Problem description:
Nothing may be dropped or added when the entries below are copied.

Collected data:
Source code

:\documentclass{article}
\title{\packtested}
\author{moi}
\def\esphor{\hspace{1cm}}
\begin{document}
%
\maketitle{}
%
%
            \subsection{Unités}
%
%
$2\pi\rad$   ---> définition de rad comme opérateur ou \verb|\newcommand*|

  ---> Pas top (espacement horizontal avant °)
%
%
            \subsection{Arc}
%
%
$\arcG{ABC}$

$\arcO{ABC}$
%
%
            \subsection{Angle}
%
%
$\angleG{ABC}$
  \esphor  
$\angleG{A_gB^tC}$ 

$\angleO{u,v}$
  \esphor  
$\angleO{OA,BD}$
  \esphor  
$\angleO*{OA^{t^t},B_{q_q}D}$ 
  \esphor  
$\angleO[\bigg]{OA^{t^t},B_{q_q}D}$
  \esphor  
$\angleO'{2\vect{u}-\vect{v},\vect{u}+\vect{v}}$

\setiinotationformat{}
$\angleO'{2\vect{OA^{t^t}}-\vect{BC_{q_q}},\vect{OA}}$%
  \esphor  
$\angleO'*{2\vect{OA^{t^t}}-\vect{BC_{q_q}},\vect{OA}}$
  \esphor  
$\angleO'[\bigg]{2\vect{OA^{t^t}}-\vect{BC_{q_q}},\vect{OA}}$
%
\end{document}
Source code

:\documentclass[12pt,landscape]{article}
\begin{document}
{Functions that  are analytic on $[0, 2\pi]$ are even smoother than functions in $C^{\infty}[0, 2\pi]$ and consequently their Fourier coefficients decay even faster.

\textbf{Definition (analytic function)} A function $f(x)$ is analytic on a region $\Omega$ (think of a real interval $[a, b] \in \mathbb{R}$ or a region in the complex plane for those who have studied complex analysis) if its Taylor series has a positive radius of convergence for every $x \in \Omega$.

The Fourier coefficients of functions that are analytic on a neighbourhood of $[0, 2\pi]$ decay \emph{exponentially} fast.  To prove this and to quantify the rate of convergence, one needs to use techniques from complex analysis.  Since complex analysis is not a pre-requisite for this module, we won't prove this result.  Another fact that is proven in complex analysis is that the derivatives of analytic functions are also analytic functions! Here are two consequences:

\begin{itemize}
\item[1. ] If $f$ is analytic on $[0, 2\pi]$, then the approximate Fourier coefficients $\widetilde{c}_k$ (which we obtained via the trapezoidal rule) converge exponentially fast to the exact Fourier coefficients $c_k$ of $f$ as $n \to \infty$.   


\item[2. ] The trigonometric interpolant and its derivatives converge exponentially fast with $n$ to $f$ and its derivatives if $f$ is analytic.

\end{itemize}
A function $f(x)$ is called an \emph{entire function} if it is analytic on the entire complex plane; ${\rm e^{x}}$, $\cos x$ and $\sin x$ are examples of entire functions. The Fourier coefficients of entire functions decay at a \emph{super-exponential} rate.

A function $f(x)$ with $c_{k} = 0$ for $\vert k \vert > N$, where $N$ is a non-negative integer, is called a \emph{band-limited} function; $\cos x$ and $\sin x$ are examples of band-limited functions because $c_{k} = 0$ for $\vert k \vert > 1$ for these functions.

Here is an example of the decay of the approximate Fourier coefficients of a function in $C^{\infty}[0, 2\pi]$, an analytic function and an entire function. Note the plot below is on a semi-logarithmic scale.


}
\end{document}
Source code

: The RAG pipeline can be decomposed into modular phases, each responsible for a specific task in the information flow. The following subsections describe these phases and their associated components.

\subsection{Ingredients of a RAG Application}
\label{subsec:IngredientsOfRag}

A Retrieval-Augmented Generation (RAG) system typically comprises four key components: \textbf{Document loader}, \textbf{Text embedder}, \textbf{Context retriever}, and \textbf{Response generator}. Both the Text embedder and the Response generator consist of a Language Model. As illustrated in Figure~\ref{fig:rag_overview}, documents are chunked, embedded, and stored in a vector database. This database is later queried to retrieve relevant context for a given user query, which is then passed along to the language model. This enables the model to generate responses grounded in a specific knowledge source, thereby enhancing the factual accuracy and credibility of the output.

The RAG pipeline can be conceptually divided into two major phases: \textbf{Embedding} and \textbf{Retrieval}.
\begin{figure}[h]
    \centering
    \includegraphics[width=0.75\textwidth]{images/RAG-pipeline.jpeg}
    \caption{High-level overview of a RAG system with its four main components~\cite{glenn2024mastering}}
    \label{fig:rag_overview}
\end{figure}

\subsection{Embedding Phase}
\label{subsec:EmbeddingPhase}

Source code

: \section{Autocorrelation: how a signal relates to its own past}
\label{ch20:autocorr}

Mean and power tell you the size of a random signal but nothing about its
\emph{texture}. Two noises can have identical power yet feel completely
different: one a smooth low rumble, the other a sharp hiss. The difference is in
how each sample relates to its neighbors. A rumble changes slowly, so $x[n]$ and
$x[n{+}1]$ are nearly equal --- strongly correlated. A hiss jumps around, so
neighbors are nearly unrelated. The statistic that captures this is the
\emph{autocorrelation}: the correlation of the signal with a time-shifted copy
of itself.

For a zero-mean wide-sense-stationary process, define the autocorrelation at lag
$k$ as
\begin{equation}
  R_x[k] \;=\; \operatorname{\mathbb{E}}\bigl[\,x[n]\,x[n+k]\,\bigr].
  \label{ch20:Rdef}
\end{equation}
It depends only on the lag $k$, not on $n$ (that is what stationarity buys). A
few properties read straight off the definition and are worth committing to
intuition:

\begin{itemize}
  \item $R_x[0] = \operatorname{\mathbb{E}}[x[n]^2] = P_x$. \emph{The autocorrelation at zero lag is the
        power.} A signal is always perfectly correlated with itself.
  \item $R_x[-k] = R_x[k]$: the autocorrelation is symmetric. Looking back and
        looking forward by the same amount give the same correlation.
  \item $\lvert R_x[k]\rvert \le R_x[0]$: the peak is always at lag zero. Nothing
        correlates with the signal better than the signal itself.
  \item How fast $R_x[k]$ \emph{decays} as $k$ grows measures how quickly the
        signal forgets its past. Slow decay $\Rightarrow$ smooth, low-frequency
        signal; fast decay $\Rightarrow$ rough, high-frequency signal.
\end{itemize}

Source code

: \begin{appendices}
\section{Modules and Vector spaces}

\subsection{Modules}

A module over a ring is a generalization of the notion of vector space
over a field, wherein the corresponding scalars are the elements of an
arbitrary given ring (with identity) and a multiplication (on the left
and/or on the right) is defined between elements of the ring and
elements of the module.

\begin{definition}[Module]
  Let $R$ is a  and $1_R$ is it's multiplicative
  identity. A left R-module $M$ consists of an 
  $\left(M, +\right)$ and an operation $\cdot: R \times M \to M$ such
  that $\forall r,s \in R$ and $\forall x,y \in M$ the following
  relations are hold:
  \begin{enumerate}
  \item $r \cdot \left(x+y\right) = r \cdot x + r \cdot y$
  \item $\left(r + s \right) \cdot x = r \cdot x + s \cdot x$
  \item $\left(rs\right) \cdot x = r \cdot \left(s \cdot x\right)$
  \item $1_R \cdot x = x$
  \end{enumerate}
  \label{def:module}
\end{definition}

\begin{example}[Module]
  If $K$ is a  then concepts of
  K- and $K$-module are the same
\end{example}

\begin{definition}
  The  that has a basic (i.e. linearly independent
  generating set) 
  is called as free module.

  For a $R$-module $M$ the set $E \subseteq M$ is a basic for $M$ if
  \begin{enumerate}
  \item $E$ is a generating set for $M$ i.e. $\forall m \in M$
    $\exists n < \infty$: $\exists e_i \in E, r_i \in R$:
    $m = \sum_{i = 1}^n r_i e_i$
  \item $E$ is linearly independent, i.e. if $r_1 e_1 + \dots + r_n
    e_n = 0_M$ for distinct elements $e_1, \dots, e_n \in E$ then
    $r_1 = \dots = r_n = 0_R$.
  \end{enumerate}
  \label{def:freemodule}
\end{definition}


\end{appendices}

Solution to this task:
Source code

:\documentclass{article}
\title{\packtested}
\author{moi}
\def\esphor{\hspace{1cm}}
\begin{document}
%
\maketitle{}
%
%
            \subsection{Unités}
%
%
$2\pi\rad$   ---> définition de rad comme opérateur ou \verb|\newcommand*|

  ---> Pas top (espacement horizontal avant °)
%
%
            \subsection{Arc}
%
%
$\arcG{ABC}$

$\arcO{ABC}$
%
%
            \subsection{Angle}
%
%
$\angleG{ABC}$
  \esphor  
$\angleG{A_gB^tC}$ 

$\angleO{u,v}$
  \esphor  
$\angleO{OA,BD}$
  \esphor  
$\angleO*{OA^{t^t},B_{q_q}D}$ 
  \esphor  
$\angleO[\bigg]{OA^{t^t},B_{q_q}D}$
  \esphor  
$\angleO'{2\vect{u}-\vect{v},\vect{u}+\vect{v}}$

\setiinotationformat{}
$\angleO'{2\vect{OA^{t^t}}-\vect{BC_{q_q}},\vect{OA}}$%
  \esphor  
$\angleO'*{2\vect{OA^{t^t}}-\vect{BC_{q_q}},\vect{OA}}$
  \esphor  
$\angleO'[\bigg]{2\vect{OA^{t^t}}-\vect{BC_{q_q}},\vect{OA}}$
%
\end{document}
Source code

:\documentclass[12pt,landscape]{article}
\begin{document}
{Functions that  are analytic on $[0, 2\pi]$ are even smoother than functions in $C^{\infty}[0, 2\pi]$ and consequently their Fourier coefficients decay even faster.

\textbf{Definition (analytic function)} A function $f(x)$ is analytic on a region $\Omega$ (think of a real interval $[a, b] \in \mathbb{R}$ or a region in the complex plane for those who have studied complex analysis) if its Taylor series has a positive radius of convergence for every $x \in \Omega$.

The Fourier coefficients of functions that are analytic on a neighbourhood of $[0, 2\pi]$ decay \emph{exponentially} fast.  To prove this and to quantify the rate of convergence, one needs to use techniques from complex analysis.  Since complex analysis is not a pre-requisite for this module, we won't prove this result.  Another fact that is proven in complex analysis is that the derivatives of analytic functions are also analytic functions! Here are two consequences:

\begin{itemize}
\item[1. ] If $f$ is analytic on $[0, 2\pi]$, then the approximate Fourier coefficients $\widetilde{c}_k$ (which we obtained via the trapezoidal rule) converge exponentially fast to the exact Fourier coefficients $c_k$ of $f$ as $n \to \infty$.   


\item[2. ] The trigonometric interpolant and its derivatives converge exponentially fast with $n$ to $f$ and its derivatives if $f$ is analytic.

\end{itemize}
A function $f(x)$ is called an \emph{entire function} if it is analytic on the entire complex plane; ${\rm e^{x}}$, $\cos x$ and $\sin x$ are examples of entire functions. The Fourier coefficients of entire functions decay at a \emph{super-exponential} rate.

A function $f(x)$ with $c_{k} = 0$ for $\vert k \vert > N$, where $N$ is a non-negative integer, is called a \emph{band-limited} function; $\cos x$ and $\sin x$ are examples of band-limited functions because $c_{k} = 0$ for $\vert k \vert > 1$ for these functions.

Here is an example of the decay of the approximate Fourier coefficients of a function in $C^{\infty}[0, 2\pi]$, an analytic function and an entire function. Note the plot below is on a semi-logarithmic scale.


}
\end{document}
Source code

: The RAG pipeline can be decomposed into modular phases, each responsible for a specific task in the information flow. The following subsections describe these phases and their associated components.

\subsection{Ingredients of a RAG Application}
\label{subsec:IngredientsOfRag}

A Retrieval-Augmented Generation (RAG) system typically comprises four key components: \textbf{Document loader}, \textbf{Text embedder}, \textbf{Context retriever}, and \textbf{Response generator}. Both the Text embedder and the Response generator consist of a Language Model. As illustrated in Figure~\ref{fig:rag_overview}, documents are chunked, embedded, and stored in a vector database. This database is later queried to retrieve relevant context for a given user query, which is then passed along to the language model. This enables the model to generate responses grounded in a specific knowledge source, thereby enhancing the factual accuracy and credibility of the output.

The RAG pipeline can be conceptually divided into two major phases: \textbf{Embedding} and \textbf{Retrieval}.
\begin{figure}[h]
    \centering
    \includegraphics[width=0.75\textwidth]{images/RAG-pipeline.jpeg}
    \caption{High-level overview of a RAG system with its four main components~\cite{glenn2024mastering}}
    \label{fig:rag_overview}
\end{figure}

\subsection{Embedding Phase}
\label{subsec:EmbeddingPhase}

Source code

: \section{Autocorrelation: how a signal relates to its own past}
\label{ch20:autocorr}

Mean and power tell you the size of a random signal but nothing about its
\emph{texture}. Two noises can have identical power yet feel completely
different: one a smooth low rumble, the other a sharp hiss. The difference is in
how each sample relates to its neighbors. A rumble changes slowly, so $x[n]$ and
$x[n{+}1]$ are nearly equal --- strongly correlated. A hiss jumps around, so
neighbors are nearly unrelated. The statistic that captures this is the
\emph{autocorrelation}: the correlation of the signal with a time-shifted copy
of itself.

For a zero-mean wide-sense-stationary process, define the autocorrelation at lag
$k$ as
\begin{equation}
  R_x[k] \;=\; \operatorname{\mathbb{E}}\bigl[\,x[n]\,x[n+k]\,\bigr].
  \label{ch20:Rdef}
\end{equation}
It depends only on the lag $k$, not on $n$ (that is what stationarity buys). A
few properties read straight off the definition and are worth committing to
intuition:

\begin{itemize}
  \item $R_x[0] = \operatorname{\mathbb{E}}[x[n]^2] = P_x$. \emph{The autocorrelation at zero lag is the
        power.} A signal is always perfectly correlated with itself.
  \item $R_x[-k] = R_x[k]$: the autocorrelation is symmetric. Looking back and
        looking forward by the same amount give the same correlation.
  \item $\lvert R_x[k]\rvert \le R_x[0]$: the peak is always at lag zero. Nothing
        correlates with the signal better than the signal itself.
  \item How fast $R_x[k]$ \emph{decays} as $k$ grows measures how quickly the
        signal forgets its past. Slow decay $\Rightarrow$ smooth, low-frequency
        signal; fast decay $\Rightarrow$ rough, high-frequency signal.
\end{itemize}

Source code

: \begin{appendices}
\section{Modules and Vector spaces}

\subsection{Modules}

A module over a ring is a generalization of the notion of vector space
over a field, wherein the corresponding scalars are the elements of an
arbitrary given ring (with identity) and a multiplication (on the left
and/or on the right) is defined between elements of the ring and
elements of the module.

\begin{definition}[Module]
  Let $R$ is a  and $1_R$ is it's multiplicative
  identity. A left R-module $M$ consists of an 
  $\left(M, +\right)$ and an operation $\cdot: R \times M \to M$ such
  that $\forall r,s \in R$ and $\forall x,y \in M$ the following
  relations are hold:
  \begin{enumerate}
  \item $r \cdot \left(x+y\right) = r \cdot x + r \cdot y$
  \item $\left(r + s \right) \cdot x = r \cdot x + s \cdot x$
  \item $\left(rs\right) \cdot x = r \cdot \left(s \cdot x\right)$
  \item $1_R \cdot x = x$
  \end{enumerate}
  \label{def:module}
\end{definition}

\begin{example}[Module]
  If $K$ is a  then concepts of
  K- and $K$-module are the same
\end{example}

\begin{definition}
  The  that has a basic (i.e. linearly independent
  generating set) 
  is called as free module.

  For a $R$-module $M$ the set $E \subseteq M$ is a basic for $M$ if
  \begin{enumerate}
  \item $E$ is a generating set for $M$ i.e. $\forall m \in M$
    $\exists n < \infty$: $\exists e_i \in E, r_i \in R$:
    $m = \sum_{i = 1}^n r_i e_i$
  \item $E$ is linearly independent, i.e. if $r_1 e_1 + \dots + r_n
    e_n = 0_M$ for distinct elements $e_1, \dots, e_n \in E$ then
    $r_1 = \dots = r_n = 0_R$.
  \end{enumerate}
  \label{def:freemodule}
\end{definition}


\end{appendices}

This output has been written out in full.